[Rendered images with source text]
◆ ◆ ◆ ◆ ◆ ◆ ◆

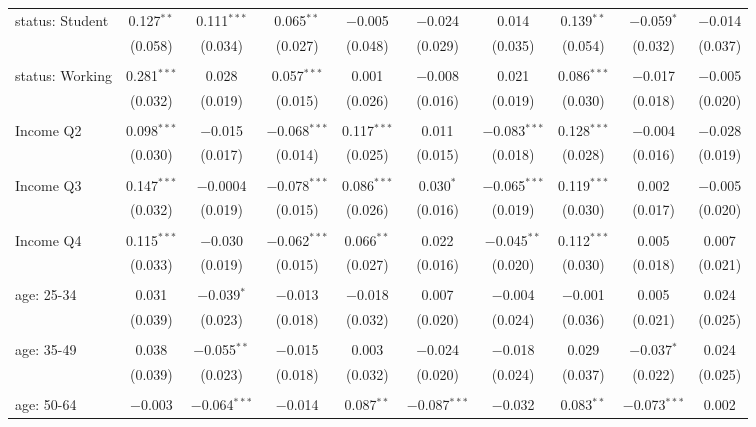 \begin{tabular}{@{\extracolsep{5pt}}lccccccccc}
 status: Student & 0.127$^{**}$ & 0.111$^{***}$ & 0.065$^{**}$ & $-$0.005 & $-$0.024 & 0.014 & 0.139$^{**}$ & $-$0.059$^{*}$ & $-$0.014 \\ 
  & (0.058) & (0.034) & (0.027) & (0.048) & (0.029) & (0.035) & (0.054) & (0.032) & (0.037) \\ 
  & & & & & & & & & \\ 
 status: Working & 0.281$^{***}$ & 0.028 & 0.057$^{***}$ & 0.001 & $-$0.008 & 0.021 & 0.086$^{***}$ & $-$0.017 & $-$0.005 \\ 
  & (0.032) & (0.019) & (0.015) & (0.026) & (0.016) & (0.019) & (0.030) & (0.018) & (0.020) \\ 
  & & & & & & & & & \\ 
 Income Q2 & 0.098$^{***}$ & $-$0.015 & $-$0.068$^{***}$ & 0.117$^{***}$ & 0.011 & $-$0.083$^{***}$ & 0.128$^{***}$ & $-$0.004 & $-$0.028 \\ 
  & (0.030) & (0.017) & (0.014) & (0.025) & (0.015) & (0.018) & (0.028) & (0.016) & (0.019) \\ 
  & & & & & & & & & \\ 
 Income Q3 & 0.147$^{***}$ & $-$0.0004 & $-$0.078$^{***}$ & 0.086$^{***}$ & 0.030$^{*}$ & $-$0.065$^{***}$ & 0.119$^{***}$ & 0.002 & $-$0.005 \\ 
  & (0.032) & (0.019) & (0.015) & (0.026) & (0.016) & (0.019) & (0.030) & (0.017) & (0.020) \\ 
  & & & & & & & & & \\ 
 Income Q4 & 0.115$^{***}$ & $-$0.030 & $-$0.062$^{***}$ & 0.066$^{**}$ & 0.022 & $-$0.045$^{**}$ & 0.112$^{***}$ & 0.005 & 0.007 \\ 
  & (0.033) & (0.019) & (0.015) & (0.027) & (0.016) & (0.020) & (0.030) & (0.018) & (0.021) \\ 
  & & & & & & & & & \\ 
 age: 25-34 & 0.031 & $-$0.039$^{*}$ & $-$0.013 & $-$0.018 & 0.007 & $-$0.004 & $-$0.001 & 0.005 & 0.024 \\ 
  & (0.039) & (0.023) & (0.018) & (0.032) & (0.020) & (0.024) & (0.036) & (0.021) & (0.025) \\ 
  & & & & & & & & & \\ 
 age: 35-49 & 0.038 & $-$0.055$^{**}$ & $-$0.015 & 0.003 & $-$0.024 & $-$0.018 & 0.029 & $-$0.037$^{*}$ & 0.024 \\ 
  & (0.039) & (0.023) & (0.018) & (0.032) & (0.020) & (0.024) & (0.037) & (0.022) & (0.025) \\ 
  & & & & & & & & & \\ 
 age: 50-64 & $-$0.003 & $-$0.064$^{***}$ & $-$0.014 & 0.087$^{**}$ & $-$0.087$^{***}$ & $-$0.032 & 0.083$^{**}$ & $-$0.073$^{***}$ & 0.002 \\ 

\end{tabular}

◆ ◆ ◆ ◆ ◆ ◆ ◆

Activity: Without the pictures, write out every line above exactly as it appears.

Answer below:
 \begin{tabular}{@{\extracolsep{5pt}}lccccccccc}
 status: Student & 0.127$^{**}$ & 0.111$^{***}$ & 0.065$^{**}$ & $-$0.005 & $-$0.024 & 0.014 & 0.139$^{**}$ & $-$0.059$^{*}$ & $-$0.014 \\ 
  & (0.058) & (0.034) & (0.027) & (0.048) & (0.029) & (0.035) & (0.054) & (0.032) & (0.037) \\ 
  & & & & & & & & & \\ 
 status: Working & 0.281$^{***}$ & 0.028 & 0.057$^{***}$ & 0.001 & $-$0.008 & 0.021 & 0.086$^{***}$ & $-$0.017 & $-$0.005 \\ 
  & (0.032) & (0.019) & (0.015) & (0.026) & (0.016) & (0.019) & (0.030) & (0.018) & (0.020) \\ 
  & & & & & & & & & \\ 
 Income Q2 & 0.098$^{***}$ & $-$0.015 & $-$0.068$^{***}$ & 0.117$^{***}$ & 0.011 & $-$0.083$^{***}$ & 0.128$^{***}$ & $-$0.004 & $-$0.028 \\ 
  & (0.030) & (0.017) & (0.014) & (0.025) & (0.015) & (0.018) & (0.028) & (0.016) & (0.019) \\ 
  & & & & & & & & & \\ 
 Income Q3 & 0.147$^{***}$ & $-$0.0004 & $-$0.078$^{***}$ & 0.086$^{***}$ & 0.030$^{*}$ & $-$0.065$^{***}$ & 0.119$^{***}$ & 0.002 & $-$0.005 \\ 
  & (0.032) & (0.019) & (0.015) & (0.026) & (0.016) & (0.019) & (0.030) & (0.017) & (0.020) \\ 
  & & & & & & & & & \\ 
 Income Q4 & 0.115$^{***}$ & $-$0.030 & $-$0.062$^{***}$ & 0.066$^{**}$ & 0.022 & $-$0.045$^{**}$ & 0.112$^{***}$ & 0.005 & 0.007 \\ 
  & (0.033) & (0.019) & (0.015) & (0.027) & (0.016) & (0.020) & (0.030) & (0.018) & (0.021) \\ 
  & & & & & & & & & \\ 
 age: 25-34 & 0.031 & $-$0.039$^{*}$ & $-$0.013 & $-$0.018 & 0.007 & $-$0.004 & $-$0.001 & 0.005 & 0.024 \\ 
  & (0.039) & (0.023) & (0.018) & (0.032) & (0.020) & (0.024) & (0.036) & (0.021) & (0.025) \\ 
  & & & & & & & & & \\ 
 age: 35-49 & 0.038 & $-$0.055$^{**}$ & $-$0.015 & 0.003 & $-$0.024 & $-$0.018 & 0.029 & $-$0.037$^{*}$ & 0.024 \\ 
  & (0.039) & (0.023) & (0.018) & (0.032) & (0.020) & (0.024) & (0.037) & (0.022) & (0.025) \\ 
  & & & & & & & & & \\ 
 age: 50-64 & $-$0.003 & $-$0.064$^{***}$ & $-$0.014 & 0.087$^{**}$ & $-$0.087$^{***}$ & $-$0.032 & 0.083$^{**}$ & $-$0.073$^{***}$ & 0.002 \\ 

\end{tabular}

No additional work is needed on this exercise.